I suggest sending Dutra a transmittal tomorrow itemizing these submissions, as having been made, and now being re-submitted, today, per his request, at the Nov 26 meeting at 0130p on Action Items held at the COE SFD office. It might further be useful to state in future submissions to Dutra of notes on Weekly Progress meetings that the submittal includes the Executive Summary and the notes, so the burden is on Dutra to notify COE if they do not receive either or both.
Regarding the accuracy of the notes which Gail Staba questioned and Rob Andrews joined in requesting a change in methods on behalf of the Port of Oakland management, I very much appreciate your opinion at the meeting that a site visit would be helpful. Hopefully this can be scheduled in the next few weeks, subject to Tom Keesling's approval.
Additionally, it might be useful to send a letter to the contractor explaining that COE makes every effort to ensure accurate communications. Meeting Notes are given heightened scrutiny, using Communication Metrics to ensure alignment with project requirements and commitments. They are typically reviewed by 2 - 3 people each week, and as many as 10 or more people have the opportunity to review them prior to submission to the Contractor. Very few inaccuracies have been found in the notes.
Of course errors escape even the most rigorous review, and so COE asks that recipients of the notes immediately notify the Engineer of any error they perceive so that COE can investigate and make timely corrections, rather than proceed under misunderstanding that will cost time and money to fix later. Gail Staba's suggestion to use a stenographer which was joined by Bob Johnston, may be helpful for the Port and the Contractor, though it likely will conflict with their expression of not having enough time to read the record. Stenographic records require a lot of time for a lot of people to read for correction of errors in transcription, which occur routinely due to misunderstanding by the stenographer. Getting timely, accurate information that is useful to management is a difficult job that takes time and expertise. COE's procedure using Communication Metrics, described above, intends to accomplish that goal at minimum cost.
Rob Andrews made a good point that the notes are unwieldily and so should be summarized. The Executive Summary and Action Items are intended to accomplish this goal. They enable an executive to grasp what transpired at a long detailed meeting by examining a single page. They also show connections to the details of what was understood with respect to performing specific contract requirements and commitments in the broader information space of documents, calls, dialog and email.

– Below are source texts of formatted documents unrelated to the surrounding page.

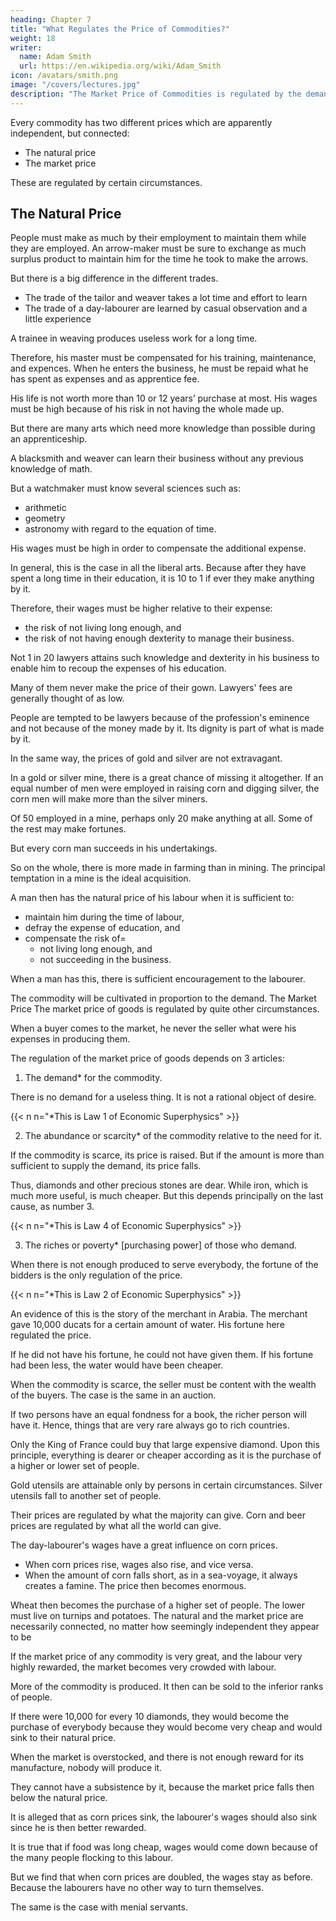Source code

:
 ```yaml
---
heading: Chapter 7
title: "What Regulates the Price of Commodities?"
weight: 18
writer:
  name: Adam Smith
  url: https://en.wikipedia.org/wiki/Adam_Smith
icon: /avatars/smith.png
image: "/covers/lectures.jpg"
description: "The Market Price of Commodities is regulated by the demand, the supply, and the purchasing power of the demand"
---
```




Every commodity has two different prices which are apparently independent, but connected:
- The natural price
- The market price

These are regulated by certain circumstances.


## The Natural Price

People must make as much by their employment to maintain them while they are employed. An arrow-maker must be sure to exchange as much surplus product to maintain him for the time he took to make the arrows.

But there is a big difference in the different trades. 
- The trade of the tailor and weaver takes a lot time and effort to learn
- The trade of a day-labourer are learned by casual observation and a little experience

A trainee in weaving produces useless work for a long time. 

Therefore, his master must be compensated for his training, maintenance, and expences. When he enters the business, he must be repaid what he has spent as expenses and as apprentice fee.

His life is not worth more than 10 or 12 years’ purchase at most.
His wages must be high because of his risk in not having the whole made up.

But there are many arts which need more knowledge than possible during an apprenticeship.

A blacksmith and weaver can learn their business without any previous knowledge of math.

But a watchmaker must know several sciences such as:
- arithmetic
- geometry
- astronomy with regard to the equation of time.

His wages must be high in order to compensate the additional expense.

In general, this is the case in all the liberal arts.
Because after they have spent a long time in their education, it is 10 to 1 if ever they make anything by it.

Therefore, their wages must be higher relative to their expense:
- the risk of not living long enough, and
- the risk of not having enough dexterity to manage their business.

Not 1 in 20 lawyers attains such knowledge and dexterity in his business to enable him to recoup the expenses of his education.

Many of them never make the price of their gown.
Lawyers' fees are generally thought of as low.

People are tempted to be lawyers because of the profession's eminence and not because of the money made by it.
Its dignity is part of what is made by it.

In the same way, the prices of gold and silver are not extravagant.

In a gold or silver mine, there is a great chance of missing it altogether.
If an equal number of men were employed in raising corn and digging silver, the corn men will make more than the silver miners.

Of 50 employed in a mine, perhaps only 20 make anything at all.
Some of the rest may make fortunes.

But every corn man succeeds in his undertakings.

So on the whole, there is more made in farming than in mining.
The principal temptation in a mine is the ideal acquisition.

A man then has the natural price of his labour when it is sufficient to:
- maintain him during the time of labour,
- defray the expense of education, and
- compensate the risk of= 
  - not living long enough, and
  - not succeeding in the business.

When a man has this, there is sufficient encouragement to the labourer.

The commodity will be cultivated in proportion to the demand.
The Market Price
The market price of goods is regulated by quite other circumstances.

When a buyer comes to the market, he never the seller what were his expenses in producing them.

The regulation of the market price of goods depends on 3 articles:

1. The demand* for the commodity.

There is no demand for a useless thing. It is not a rational object of desire.

{{< n n="*This is Law 1 of Economic Superphysics" >}}


2. The abundance or scarcity* of the commodity relative to the need for it.

If the commodity is scarce, its price is raised. But if the amount is more than sufficient to supply the demand, its price falls.

Thus, diamonds and other precious stones are dear. While iron, which is much more useful, is much cheaper. But this depends principally on the last cause, as number 3.

{{< n n="*This is Law 4 of Economic Superphysics" >}}



3. The riches or poverty* [purchasing power] of those who demand.

When there is not enough produced to serve everybody, the fortune of the bidders is the only regulation of the price. 

{{< n n="*This is Law 2 of Economic Superphysics" >}}



An evidence of this is the story of the merchant in Arabia. The merchant gave 10,000 ducats for a certain amount of water. His fortune here regulated the price.

If he did not have his fortune, he could not have given them.
If his fortune had been less, the water would have been cheaper.

When the commodity is scarce, the seller must be content with the wealth of the buyers.
The case is the same in an auction.

If two persons have an equal fondness for a book, the richer person will have it.
Hence, things that are very rare always go to rich countries.

Only the King of France could buy that large expensive diamond.
Upon this principle, everything is dearer or cheaper according as it is the purchase of a higher or lower set of people.

Gold utensils are attainable only by persons in certain circumstances.
Silver utensils fall to another set of people.

Their prices are regulated by what the majority can give.
Corn and beer prices are regulated by what all the world can give.

The day-labourer's wages have a great influence on corn prices.
- When corn prices rise, wages also rise, and vice versa.
- When the amount of corn falls short, as in a sea-voyage, it always creates a famine.
The price then becomes enormous.

Wheat then becomes the purchase of a higher set of people.
The lower must live on turnips and potatoes.
The natural and the market price are necessarily connected, no matter how seemingly independent they appear to be

If the market price of any commodity is very great, and the labour very highly rewarded, the market becomes very crowded with labour.

More of the commodity is produced.
It then can be sold to the inferior ranks of people.

If there were 10,000 for every 10 diamonds, they would become the purchase of everybody because they would become very cheap and would sink to their natural price.

When the market is overstocked, and there is not enough reward for its manufacture, nobody will produce it.

They cannot have a subsistence by it, because the market price falls then below the natural price.

It is alleged that as corn prices sink, the labourer's wages should also sink since he is then better rewarded.

It is true that if food was long cheap, wages would come down because of the many people flocking to this labour.

But we find that when corn prices are doubled, the wages stay as before.
Because the labourers have no other way to turn themselves.

The same is the case with menial servants.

A contracting agency, like COE, typically needs to discover at the earliest opportunity if the Contractor has a different understanding of critical details, correlations and implications relative to contract performance. The details in the notes are therefore submitted to the Contractor so that the Contractor can notify COE of any such differences. So far, there has been only a single report of something left out of the notes, and that was corrected. This indicates the COE review process is working about as well as possible.
The Port is in a different position from the Contractor. Consideration might be given to asking the Port if they prefer to receive only the Executive Summary and Action Items, in order to save time needed to review the detailed notes. Alternatively, it might be suggested that the Port receive the full notes and simply review the portion for which they have a particular interest. In Gail's case this might be environmental issues. Gail has been asked on numerous occassions to review this part of the record in drafts of notes for Progress Meetings, and also to submit memos for inclusion in the record of her ideas and activity with the Contractor and others impacting the project.
Gail and Rob mentioned today that they don't have enough time to read the detail, submit comments nor to submit written memos. Gail did, however, submit a memo of a meeting on Nov 15, and it was very helpful in preparing the notes for the Nov 19 Progress Meeting. Of course doing this regularly takes a lot of time and focus to correlate all of the discussions with people, with all of the documents and contract requirements, as COE is doing with Communication Metrics. Perhaps the Executive Summary is the "simple solution" for the Port of Oakland to the very complex challenge of aligning people through communications, which Rob requested today that COE provide.